* WORK REQUEST: Read the data below. Every line holding the string "dependencies" must be copied.

_ _ _ _ _ _ _

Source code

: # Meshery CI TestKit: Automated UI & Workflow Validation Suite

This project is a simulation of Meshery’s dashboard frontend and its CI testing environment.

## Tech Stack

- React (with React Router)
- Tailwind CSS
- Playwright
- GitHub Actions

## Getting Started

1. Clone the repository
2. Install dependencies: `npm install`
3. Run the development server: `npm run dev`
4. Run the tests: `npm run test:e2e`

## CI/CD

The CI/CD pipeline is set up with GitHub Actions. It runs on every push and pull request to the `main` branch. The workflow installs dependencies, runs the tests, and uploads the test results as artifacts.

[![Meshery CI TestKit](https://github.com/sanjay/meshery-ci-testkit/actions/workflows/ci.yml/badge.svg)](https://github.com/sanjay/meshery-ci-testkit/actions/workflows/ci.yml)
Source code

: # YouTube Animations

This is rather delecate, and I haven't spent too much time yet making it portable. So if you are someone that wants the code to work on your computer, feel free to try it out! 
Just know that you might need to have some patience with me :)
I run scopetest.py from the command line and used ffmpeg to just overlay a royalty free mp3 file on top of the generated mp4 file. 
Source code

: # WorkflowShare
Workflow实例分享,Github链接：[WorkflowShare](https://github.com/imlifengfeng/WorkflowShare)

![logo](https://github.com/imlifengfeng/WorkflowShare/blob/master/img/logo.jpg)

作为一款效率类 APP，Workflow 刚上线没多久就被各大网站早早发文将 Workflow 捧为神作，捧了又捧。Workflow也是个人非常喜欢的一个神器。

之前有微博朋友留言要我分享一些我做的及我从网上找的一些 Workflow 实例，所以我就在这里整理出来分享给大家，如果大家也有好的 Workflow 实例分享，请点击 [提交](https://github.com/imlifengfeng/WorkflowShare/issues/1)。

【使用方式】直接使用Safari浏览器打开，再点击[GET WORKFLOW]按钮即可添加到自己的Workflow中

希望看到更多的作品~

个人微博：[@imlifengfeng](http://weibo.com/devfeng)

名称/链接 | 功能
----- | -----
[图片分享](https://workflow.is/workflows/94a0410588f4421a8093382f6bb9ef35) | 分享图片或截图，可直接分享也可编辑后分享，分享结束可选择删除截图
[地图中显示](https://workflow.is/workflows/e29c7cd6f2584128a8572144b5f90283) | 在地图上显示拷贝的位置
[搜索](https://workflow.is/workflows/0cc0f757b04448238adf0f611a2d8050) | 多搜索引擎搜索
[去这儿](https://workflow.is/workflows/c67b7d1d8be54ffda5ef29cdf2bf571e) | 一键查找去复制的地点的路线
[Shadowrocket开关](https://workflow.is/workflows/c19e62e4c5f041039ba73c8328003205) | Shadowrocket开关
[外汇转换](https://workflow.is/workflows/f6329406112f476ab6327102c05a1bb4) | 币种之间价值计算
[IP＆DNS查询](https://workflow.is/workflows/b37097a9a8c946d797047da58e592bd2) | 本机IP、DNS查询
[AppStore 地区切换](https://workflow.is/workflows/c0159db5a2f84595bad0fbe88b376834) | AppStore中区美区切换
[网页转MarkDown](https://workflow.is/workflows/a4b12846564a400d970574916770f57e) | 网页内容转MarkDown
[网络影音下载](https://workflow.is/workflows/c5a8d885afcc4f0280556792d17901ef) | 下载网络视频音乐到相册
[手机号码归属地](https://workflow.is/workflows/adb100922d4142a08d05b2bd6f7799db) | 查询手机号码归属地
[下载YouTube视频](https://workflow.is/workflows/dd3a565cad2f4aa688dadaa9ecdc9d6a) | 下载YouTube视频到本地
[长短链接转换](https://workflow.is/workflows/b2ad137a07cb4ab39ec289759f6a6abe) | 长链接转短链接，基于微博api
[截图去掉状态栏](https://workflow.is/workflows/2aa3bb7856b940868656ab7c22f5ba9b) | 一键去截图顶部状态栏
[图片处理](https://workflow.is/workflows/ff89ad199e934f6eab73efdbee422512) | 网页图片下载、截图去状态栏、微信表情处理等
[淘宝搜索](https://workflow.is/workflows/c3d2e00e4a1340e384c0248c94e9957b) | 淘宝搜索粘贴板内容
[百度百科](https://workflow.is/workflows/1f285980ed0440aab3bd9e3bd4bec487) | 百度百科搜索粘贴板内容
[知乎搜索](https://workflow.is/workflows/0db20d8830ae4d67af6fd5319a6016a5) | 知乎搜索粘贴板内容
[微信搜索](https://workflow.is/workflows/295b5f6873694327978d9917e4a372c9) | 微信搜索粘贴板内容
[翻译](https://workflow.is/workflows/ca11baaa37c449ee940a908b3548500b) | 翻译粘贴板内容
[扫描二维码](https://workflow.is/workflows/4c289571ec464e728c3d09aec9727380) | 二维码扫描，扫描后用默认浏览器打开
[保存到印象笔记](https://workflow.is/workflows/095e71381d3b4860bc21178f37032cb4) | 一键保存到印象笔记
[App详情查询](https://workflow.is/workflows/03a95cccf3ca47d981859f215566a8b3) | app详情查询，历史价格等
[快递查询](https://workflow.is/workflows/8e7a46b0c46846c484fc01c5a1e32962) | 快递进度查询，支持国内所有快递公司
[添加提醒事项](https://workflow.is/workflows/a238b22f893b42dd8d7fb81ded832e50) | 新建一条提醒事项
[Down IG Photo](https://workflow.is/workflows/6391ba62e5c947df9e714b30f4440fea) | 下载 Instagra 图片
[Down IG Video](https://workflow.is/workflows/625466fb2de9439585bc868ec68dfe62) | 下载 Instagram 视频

_ _ _ _ _ _ _

* WORKED SOLUTION:
2. Install dependencies: `npm install`
The CI/CD pipeline is set up with GitHub Actions. It runs on every push and pull request to the `main` branch. The workflow installs dependencies, runs the tests, and uploads the test results as artifacts.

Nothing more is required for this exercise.